Work item
Look through the entries. Copy each line that has the word "applet".

Collected data entries
|---|
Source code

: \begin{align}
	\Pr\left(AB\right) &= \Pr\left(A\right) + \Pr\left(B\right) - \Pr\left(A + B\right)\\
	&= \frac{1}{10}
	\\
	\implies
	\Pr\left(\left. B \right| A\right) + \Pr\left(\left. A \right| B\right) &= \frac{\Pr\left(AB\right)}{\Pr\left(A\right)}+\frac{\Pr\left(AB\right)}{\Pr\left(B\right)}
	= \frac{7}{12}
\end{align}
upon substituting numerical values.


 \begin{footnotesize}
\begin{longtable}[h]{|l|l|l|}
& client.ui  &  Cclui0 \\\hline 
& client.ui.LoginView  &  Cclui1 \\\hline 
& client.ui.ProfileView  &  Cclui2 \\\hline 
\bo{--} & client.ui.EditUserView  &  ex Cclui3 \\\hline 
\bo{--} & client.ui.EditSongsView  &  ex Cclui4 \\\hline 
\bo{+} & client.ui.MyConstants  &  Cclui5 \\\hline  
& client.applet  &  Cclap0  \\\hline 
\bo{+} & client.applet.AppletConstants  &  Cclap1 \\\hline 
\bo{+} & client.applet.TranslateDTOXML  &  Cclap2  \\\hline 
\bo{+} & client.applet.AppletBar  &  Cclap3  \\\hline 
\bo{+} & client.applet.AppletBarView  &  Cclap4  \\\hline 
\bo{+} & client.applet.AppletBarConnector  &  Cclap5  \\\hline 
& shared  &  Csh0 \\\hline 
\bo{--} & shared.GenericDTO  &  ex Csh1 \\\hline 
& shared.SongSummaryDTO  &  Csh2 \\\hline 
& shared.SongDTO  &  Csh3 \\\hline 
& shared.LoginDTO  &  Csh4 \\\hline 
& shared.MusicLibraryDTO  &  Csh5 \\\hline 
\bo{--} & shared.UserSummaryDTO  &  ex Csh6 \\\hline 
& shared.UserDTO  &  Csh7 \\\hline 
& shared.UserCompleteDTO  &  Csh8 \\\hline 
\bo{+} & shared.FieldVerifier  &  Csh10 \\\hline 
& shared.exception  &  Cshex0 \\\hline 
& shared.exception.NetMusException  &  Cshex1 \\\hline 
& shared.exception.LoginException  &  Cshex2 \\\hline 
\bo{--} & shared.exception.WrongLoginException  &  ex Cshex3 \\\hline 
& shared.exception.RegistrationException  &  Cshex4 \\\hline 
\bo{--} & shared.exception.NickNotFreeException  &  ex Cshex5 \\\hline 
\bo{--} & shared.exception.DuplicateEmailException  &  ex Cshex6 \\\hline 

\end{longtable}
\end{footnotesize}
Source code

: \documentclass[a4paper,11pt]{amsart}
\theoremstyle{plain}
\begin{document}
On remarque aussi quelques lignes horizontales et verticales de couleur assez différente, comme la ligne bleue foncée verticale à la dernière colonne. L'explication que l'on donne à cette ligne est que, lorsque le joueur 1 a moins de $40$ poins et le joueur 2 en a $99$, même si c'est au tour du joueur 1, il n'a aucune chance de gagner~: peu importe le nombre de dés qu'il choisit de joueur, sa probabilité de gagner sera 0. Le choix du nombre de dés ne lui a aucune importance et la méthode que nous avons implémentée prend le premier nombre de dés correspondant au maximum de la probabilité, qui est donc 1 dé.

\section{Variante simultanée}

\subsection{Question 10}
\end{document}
|---|
Exercise answer
& client.applet  &  Cclap0  \\\hline 
\bo{+} & client.applet.AppletConstants  &  Cclap1 \\\hline 
\bo{+} & client.applet.TranslateDTOXML  &  Cclap2  \\\hline 
\bo{+} & client.applet.AppletBar  &  Cclap3  \\\hline 
\bo{+} & client.applet.AppletBarView  &  Cclap4  \\\hline 
\bo{+} & client.applet.AppletBarConnector  &  Cclap5  \\\hline 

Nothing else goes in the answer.